Privacy Policy

RLO Events Oy Privacy Policy, updated on 30 May 2023.

Data Controller

RLO Events Oy (Business ID 2132851-5)
Paippistentie 457
FI-04170 Paippinen

Register Name

RLO Events Oy marketing, event participant and customer registers.

Purpose and Legal Basis for Processing Personal Data

Personal data is used for the delivery of RLO Events Oy’s products, direct marketing, sales, invoicing, opinion or market research, and other comparable targeted communications. Personal data is also processed in connection with sending newsletters.

The data may also be used, within the limits set by law, to target offers, benefits, events, or other marketing activities. In addition, personal data is processed to fulfil agreements between the data controller and the data subject, and where applicable, based on the consent given by the data subject in connection with registrations for events, trade fairs, and other occasions.

Retention Period of Personal Data

Personal data is retained for as long as necessary to fulfil the purposes of processing described in this privacy policy. In addition, invoicing data is retained for five (5) years in accordance with the Accounting Act.

Data Content of the Register

The categories of data subjects whose data may be processed include participants in events organised by the data controller, individuals who have given marketing consent, or customers who have ordered services.

The data provided by the data subject may include, for example: first name, last name, email address, phone number, job title, address, and date of birth. For corporate, association, and organisational customers, the company name and business ID may also be collected. In addition, in connection with marketing activities, information regarding marketing consents and restrictions, as well as preferred methods of contact, may be collected.

Regular Sources of Data

Personal data is collected directly from the data subject, including when registering to use RLO Events Oy’s services.

Data may be collected via contact forms on RLO Events Oy’s websites, marketing raffles and competitions, newsletter subscription forms, registrations for RLO Events Oy events, and from publicly available internet sources.
Customer information systems and invoicing databases are also used.

To monitor the use of services, we use cookies and other analytics technologies. Through the use of services, we may collect, for example, the following data:

• Usage and browsing data related to service features, such as advertisements displayed and information on ad clicks
• The page from which the user accessed our website, device model, unique device and/or cookie identifier, data collection channel, browser version, IP address, session identifier, session time and duration, screen resolution, and operating system
• Location data, if the user has explicitly granted permission
• Other data collected with the user’s consent

Regular Disclosure of Data

RLO Events Oy may disclose personal data within the limits permitted and required by applicable legislation. Data is not disclosed to third parties that do not have a cooperation relationship with RLO Events Oy. Data is not transferred outside the EU or EEA.

Principles of Register Protection

Data is stored in a technically protected environment. Access to the data requires appropriate authorization, and unauthorized access is prevented through measures such as firewalls and other technical safeguards. Only designated persons have the right to process and maintain the register data, and all users are bound by confidentiality obligations. The data is securely backed up and can be restored when necessary.
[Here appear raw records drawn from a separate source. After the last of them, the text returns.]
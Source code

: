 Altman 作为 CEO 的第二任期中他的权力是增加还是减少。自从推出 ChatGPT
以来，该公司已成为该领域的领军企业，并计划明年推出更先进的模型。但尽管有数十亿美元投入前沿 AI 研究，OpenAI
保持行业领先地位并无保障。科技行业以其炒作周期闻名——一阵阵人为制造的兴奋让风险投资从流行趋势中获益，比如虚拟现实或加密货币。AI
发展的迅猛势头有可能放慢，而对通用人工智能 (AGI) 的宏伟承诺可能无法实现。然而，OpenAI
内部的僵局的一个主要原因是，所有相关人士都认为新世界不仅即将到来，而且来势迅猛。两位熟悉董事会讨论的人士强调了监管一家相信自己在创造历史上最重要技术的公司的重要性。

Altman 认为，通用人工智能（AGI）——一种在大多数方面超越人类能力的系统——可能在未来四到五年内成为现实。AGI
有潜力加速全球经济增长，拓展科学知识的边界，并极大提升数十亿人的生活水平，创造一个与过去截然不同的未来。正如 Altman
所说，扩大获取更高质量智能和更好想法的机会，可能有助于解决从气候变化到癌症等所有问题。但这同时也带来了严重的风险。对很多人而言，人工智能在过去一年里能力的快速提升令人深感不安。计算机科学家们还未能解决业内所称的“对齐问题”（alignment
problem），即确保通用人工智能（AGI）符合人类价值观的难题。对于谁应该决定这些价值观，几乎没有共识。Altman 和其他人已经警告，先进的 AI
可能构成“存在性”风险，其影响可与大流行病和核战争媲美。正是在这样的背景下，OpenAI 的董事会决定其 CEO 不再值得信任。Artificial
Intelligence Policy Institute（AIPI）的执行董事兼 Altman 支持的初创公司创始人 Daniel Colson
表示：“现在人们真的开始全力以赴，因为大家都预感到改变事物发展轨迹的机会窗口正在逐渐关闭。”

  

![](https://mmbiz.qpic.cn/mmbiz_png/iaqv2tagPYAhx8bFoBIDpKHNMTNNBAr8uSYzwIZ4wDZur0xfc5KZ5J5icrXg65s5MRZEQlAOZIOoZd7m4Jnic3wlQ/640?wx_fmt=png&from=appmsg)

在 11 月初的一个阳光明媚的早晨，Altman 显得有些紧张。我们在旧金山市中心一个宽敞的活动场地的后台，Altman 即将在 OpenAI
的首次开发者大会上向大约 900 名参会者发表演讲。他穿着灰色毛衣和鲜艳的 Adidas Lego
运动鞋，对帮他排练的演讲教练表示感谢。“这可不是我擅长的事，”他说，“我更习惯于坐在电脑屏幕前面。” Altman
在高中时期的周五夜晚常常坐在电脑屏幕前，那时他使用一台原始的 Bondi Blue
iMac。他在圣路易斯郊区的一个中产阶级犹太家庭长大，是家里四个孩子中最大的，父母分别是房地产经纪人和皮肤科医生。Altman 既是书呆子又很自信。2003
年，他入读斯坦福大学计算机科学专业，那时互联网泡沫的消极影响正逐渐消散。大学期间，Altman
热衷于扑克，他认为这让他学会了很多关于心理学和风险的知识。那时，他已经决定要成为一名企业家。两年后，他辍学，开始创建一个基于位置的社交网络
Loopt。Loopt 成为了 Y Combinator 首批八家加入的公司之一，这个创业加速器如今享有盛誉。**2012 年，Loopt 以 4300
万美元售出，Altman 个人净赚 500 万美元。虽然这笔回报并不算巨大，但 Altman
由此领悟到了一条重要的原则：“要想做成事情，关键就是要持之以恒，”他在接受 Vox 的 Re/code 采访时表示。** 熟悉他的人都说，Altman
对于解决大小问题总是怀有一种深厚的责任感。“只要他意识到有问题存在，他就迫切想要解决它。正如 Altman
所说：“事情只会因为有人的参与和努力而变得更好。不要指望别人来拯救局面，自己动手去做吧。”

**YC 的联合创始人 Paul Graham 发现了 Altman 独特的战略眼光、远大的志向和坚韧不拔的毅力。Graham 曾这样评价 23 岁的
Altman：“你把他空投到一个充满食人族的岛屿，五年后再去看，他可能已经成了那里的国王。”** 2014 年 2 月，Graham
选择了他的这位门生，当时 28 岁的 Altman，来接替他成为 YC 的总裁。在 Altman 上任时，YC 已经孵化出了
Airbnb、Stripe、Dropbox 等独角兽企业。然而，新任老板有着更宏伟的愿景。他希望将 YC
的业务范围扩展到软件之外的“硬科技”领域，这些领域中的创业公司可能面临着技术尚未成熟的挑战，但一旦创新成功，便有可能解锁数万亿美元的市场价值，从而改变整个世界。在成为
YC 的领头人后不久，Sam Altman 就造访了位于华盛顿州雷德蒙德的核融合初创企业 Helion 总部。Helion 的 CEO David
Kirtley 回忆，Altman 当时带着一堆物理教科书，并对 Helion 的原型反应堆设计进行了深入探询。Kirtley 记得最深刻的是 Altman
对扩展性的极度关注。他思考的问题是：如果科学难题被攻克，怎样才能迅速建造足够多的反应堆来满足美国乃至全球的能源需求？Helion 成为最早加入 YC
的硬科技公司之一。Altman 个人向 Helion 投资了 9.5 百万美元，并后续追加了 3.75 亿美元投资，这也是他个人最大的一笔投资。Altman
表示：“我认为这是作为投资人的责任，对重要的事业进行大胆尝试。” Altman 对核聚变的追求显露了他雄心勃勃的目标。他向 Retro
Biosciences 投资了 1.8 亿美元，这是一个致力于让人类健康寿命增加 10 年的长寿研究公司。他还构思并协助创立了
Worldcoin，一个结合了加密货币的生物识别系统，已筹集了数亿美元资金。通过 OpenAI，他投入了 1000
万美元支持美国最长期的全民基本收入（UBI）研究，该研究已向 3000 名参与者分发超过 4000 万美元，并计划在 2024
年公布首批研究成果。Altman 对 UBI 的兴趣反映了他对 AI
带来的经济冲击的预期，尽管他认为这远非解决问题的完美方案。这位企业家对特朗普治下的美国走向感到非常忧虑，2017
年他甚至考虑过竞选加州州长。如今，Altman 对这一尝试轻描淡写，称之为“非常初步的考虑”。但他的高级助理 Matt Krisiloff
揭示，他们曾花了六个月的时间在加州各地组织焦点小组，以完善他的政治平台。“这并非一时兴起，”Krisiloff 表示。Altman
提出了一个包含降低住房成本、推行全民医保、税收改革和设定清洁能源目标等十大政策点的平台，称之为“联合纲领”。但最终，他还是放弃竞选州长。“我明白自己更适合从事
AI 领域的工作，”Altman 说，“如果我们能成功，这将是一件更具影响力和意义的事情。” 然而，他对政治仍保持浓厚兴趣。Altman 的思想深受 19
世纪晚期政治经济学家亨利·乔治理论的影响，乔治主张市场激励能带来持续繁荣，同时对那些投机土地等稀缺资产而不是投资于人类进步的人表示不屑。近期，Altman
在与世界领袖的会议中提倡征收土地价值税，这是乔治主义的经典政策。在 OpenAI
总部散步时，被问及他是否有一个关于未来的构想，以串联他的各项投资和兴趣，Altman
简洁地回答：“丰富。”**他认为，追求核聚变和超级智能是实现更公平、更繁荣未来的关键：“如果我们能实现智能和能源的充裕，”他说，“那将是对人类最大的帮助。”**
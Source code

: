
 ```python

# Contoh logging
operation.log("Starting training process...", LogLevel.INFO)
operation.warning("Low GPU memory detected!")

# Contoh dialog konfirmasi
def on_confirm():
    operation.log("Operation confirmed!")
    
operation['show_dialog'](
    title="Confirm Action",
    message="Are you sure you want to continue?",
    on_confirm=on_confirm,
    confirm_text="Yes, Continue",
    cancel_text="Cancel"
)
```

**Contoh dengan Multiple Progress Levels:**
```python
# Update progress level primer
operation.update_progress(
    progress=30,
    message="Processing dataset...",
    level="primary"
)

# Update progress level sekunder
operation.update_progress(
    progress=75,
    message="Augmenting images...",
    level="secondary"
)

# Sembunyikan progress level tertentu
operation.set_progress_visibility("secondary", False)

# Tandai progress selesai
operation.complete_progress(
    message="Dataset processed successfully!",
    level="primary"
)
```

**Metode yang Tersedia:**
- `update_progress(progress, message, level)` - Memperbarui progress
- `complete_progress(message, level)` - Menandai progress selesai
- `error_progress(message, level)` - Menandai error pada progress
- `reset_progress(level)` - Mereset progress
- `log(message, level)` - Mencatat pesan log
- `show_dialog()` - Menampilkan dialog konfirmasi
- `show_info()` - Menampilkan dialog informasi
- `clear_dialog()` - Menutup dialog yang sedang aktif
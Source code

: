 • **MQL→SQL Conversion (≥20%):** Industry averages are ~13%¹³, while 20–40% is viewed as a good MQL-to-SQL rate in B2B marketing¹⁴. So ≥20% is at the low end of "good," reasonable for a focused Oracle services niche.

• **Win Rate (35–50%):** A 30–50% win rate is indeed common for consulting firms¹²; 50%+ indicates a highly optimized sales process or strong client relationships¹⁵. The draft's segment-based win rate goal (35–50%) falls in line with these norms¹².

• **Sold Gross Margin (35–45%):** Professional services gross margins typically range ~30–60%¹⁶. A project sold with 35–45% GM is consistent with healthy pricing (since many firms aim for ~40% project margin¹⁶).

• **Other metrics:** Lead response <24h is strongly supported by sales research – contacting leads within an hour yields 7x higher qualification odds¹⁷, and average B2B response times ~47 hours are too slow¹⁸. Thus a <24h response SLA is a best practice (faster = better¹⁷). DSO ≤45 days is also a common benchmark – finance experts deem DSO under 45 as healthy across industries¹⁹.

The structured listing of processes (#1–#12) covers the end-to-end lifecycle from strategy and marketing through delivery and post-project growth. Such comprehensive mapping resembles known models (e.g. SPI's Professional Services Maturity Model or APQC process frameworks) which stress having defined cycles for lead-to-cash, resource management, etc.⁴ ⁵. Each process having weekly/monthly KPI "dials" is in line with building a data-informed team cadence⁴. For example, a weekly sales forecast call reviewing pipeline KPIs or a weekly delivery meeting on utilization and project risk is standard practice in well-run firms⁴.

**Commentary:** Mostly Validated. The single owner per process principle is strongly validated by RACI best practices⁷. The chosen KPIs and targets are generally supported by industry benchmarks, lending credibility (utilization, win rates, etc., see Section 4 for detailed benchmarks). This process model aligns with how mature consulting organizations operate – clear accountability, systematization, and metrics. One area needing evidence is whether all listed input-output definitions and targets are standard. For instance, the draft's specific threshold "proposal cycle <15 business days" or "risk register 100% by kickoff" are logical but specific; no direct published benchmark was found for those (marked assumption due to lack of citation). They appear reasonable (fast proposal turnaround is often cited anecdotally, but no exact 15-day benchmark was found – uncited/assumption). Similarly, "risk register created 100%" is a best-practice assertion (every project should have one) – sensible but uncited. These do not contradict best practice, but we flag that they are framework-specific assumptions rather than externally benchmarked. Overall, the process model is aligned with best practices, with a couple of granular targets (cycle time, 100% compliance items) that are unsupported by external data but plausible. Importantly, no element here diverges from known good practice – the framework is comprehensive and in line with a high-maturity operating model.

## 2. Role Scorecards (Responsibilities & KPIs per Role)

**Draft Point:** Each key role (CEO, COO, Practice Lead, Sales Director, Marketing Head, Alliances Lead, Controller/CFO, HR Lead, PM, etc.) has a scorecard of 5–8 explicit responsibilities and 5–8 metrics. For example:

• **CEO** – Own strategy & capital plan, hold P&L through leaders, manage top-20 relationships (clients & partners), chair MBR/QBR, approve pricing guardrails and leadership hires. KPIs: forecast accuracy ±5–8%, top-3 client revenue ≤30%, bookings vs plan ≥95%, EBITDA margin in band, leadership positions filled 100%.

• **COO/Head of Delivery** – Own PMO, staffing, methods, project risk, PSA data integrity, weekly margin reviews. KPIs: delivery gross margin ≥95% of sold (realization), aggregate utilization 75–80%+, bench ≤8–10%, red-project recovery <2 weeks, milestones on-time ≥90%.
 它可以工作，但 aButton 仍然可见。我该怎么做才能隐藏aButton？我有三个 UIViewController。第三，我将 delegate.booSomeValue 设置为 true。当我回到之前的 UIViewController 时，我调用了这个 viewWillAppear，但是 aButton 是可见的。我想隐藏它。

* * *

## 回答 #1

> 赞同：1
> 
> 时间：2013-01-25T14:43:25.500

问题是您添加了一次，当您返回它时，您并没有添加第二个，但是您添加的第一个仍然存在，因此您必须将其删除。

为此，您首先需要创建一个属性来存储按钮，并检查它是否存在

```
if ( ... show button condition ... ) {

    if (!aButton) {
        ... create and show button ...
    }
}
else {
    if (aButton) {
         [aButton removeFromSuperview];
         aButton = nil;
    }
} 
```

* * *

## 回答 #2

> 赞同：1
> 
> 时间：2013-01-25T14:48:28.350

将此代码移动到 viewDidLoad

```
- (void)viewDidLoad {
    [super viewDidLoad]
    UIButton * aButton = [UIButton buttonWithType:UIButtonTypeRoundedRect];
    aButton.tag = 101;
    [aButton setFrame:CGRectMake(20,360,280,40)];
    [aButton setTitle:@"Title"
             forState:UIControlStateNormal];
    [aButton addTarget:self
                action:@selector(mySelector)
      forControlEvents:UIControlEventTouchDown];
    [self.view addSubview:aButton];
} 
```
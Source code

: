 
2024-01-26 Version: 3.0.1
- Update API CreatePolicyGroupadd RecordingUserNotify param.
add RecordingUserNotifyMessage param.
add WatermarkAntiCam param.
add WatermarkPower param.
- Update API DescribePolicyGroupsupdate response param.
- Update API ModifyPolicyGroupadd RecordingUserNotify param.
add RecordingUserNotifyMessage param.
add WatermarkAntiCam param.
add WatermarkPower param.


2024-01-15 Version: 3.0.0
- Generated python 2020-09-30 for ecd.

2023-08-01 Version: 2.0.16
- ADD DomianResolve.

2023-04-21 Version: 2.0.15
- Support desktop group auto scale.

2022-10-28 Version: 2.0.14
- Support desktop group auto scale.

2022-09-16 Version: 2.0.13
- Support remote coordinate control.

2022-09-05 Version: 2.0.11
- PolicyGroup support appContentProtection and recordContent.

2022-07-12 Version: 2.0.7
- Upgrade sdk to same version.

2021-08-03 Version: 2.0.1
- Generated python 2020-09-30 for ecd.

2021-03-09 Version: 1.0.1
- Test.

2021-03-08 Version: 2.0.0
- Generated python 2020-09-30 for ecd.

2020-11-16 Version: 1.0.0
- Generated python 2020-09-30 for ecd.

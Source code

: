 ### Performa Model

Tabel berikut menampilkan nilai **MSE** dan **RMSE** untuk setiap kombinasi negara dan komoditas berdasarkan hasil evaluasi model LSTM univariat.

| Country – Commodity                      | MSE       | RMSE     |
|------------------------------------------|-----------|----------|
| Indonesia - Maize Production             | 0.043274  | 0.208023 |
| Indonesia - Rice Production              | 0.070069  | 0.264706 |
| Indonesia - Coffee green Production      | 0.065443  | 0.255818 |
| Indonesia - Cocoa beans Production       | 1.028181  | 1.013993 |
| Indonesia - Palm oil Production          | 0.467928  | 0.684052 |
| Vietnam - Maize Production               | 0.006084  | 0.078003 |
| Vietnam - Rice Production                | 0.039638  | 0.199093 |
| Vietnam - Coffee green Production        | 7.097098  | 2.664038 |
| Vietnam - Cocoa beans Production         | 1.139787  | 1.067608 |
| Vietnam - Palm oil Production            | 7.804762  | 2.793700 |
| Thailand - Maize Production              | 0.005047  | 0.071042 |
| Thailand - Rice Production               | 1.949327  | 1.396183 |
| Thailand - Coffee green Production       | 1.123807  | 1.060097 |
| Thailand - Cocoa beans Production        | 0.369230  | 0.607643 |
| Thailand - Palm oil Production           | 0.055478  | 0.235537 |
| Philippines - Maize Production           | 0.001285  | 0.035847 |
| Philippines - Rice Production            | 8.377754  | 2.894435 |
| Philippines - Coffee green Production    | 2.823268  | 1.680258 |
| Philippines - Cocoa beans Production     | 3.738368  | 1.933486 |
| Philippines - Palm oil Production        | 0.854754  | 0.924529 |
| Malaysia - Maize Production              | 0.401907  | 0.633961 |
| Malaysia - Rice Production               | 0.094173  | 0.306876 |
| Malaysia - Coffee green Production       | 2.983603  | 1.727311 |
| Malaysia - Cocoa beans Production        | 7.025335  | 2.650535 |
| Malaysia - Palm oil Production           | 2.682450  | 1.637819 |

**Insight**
Rights of the Data Subject

In accordance with Section 26 of the Personal Data Act, the data subject has the right to inspect the personal data concerning them stored in the register and to request the correction, completion, or deletion of inaccurate or unnecessary data. Requests for inspection must be submitted in writing to the data controller. The data controller may request proof of identity if necessary. The data controller will respond within the timeframe set out in the EU General Data Protection Regulation (generally within one month).

Changes to the Privacy Policy

We continuously develop our services and therefore reserve the right to amend this privacy policy by publishing updates on this page.